Your goal » Print each record below character for character.

Information given »
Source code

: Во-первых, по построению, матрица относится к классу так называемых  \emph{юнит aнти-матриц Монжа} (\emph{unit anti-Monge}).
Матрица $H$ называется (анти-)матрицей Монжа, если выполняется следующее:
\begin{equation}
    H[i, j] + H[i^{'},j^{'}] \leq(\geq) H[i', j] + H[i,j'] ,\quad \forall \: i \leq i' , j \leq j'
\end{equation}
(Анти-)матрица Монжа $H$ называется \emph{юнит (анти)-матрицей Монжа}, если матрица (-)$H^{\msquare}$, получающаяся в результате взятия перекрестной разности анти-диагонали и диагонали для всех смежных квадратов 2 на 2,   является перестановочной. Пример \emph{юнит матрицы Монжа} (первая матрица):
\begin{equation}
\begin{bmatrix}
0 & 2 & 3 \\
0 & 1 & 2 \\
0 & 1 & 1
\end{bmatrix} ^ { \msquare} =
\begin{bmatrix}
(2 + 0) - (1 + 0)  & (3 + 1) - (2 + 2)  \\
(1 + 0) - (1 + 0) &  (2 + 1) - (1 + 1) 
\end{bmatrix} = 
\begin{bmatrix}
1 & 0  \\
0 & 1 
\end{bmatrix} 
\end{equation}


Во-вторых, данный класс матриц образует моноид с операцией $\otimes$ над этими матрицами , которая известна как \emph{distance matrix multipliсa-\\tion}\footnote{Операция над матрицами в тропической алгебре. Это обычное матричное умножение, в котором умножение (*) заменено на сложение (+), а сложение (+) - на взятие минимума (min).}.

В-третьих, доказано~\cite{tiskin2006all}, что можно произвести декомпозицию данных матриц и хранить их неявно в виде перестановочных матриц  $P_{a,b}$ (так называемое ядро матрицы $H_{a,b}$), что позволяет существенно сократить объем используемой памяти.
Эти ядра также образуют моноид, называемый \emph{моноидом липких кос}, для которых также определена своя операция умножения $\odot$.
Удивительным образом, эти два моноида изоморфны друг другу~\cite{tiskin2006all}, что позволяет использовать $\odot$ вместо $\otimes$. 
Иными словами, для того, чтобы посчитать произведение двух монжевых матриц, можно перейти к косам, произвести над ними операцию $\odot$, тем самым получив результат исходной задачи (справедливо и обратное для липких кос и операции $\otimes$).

Completed exercise »
Source code

: Во-первых, по построению, матрица относится к классу так называемых  \emph{юнит aнти-матриц Монжа} (\emph{unit anti-Monge}).
Матрица $H$ называется (анти-)матрицей Монжа, если выполняется следующее:
\begin{equation}
    H[i, j] + H[i^{'},j^{'}] \leq(\geq) H[i', j] + H[i,j'] ,\quad \forall \: i \leq i' , j \leq j'
\end{equation}
(Анти-)матрица Монжа $H$ называется \emph{юнит (анти)-матрицей Монжа}, если матрица (-)$H^{\msquare}$, получающаяся в результате взятия перекрестной разности анти-диагонали и диагонали для всех смежных квадратов 2 на 2,   является перестановочной. Пример \emph{юнит матрицы Монжа} (первая матрица):
\begin{equation}
\begin{bmatrix}
0 & 2 & 3 \\
0 & 1 & 2 \\
0 & 1 & 1
\end{bmatrix} ^ { \msquare} =
\begin{bmatrix}
(2 + 0) - (1 + 0)  & (3 + 1) - (2 + 2)  \\
(1 + 0) - (1 + 0) &  (2 + 1) - (1 + 1) 
\end{bmatrix} = 
\begin{bmatrix}
1 & 0  \\
0 & 1 
\end{bmatrix} 
\end{equation}


Во-вторых, данный класс матриц образует моноид с операцией $\otimes$ над этими матрицами , которая известна как \emph{distance matrix multipliсa-\\tion}\footnote{Операция над матрицами в тропической алгебре. Это обычное матричное умножение, в котором умножение (*) заменено на сложение (+), а сложение (+) - на взятие минимума (min).}.

В-третьих, доказано~\cite{tiskin2006all}, что можно произвести декомпозицию данных матриц и хранить их неявно в виде перестановочных матриц  $P_{a,b}$ (так называемое ядро матрицы $H_{a,b}$), что позволяет существенно сократить объем используемой памяти.
Эти ядра также образуют моноид, называемый \emph{моноидом липких кос}, для которых также определена своя операция умножения $\odot$.
Удивительным образом, эти два моноида изоморфны друг другу~\cite{tiskin2006all}, что позволяет использовать $\odot$ вместо $\otimes$. 
Иными словами, для того, чтобы посчитать произведение двух монжевых матриц, можно перейти к косам, произвести над ними операцию $\odot$, тем самым получив результат исходной задачи (справедливо и обратное для липких кос и операции $\otimes$).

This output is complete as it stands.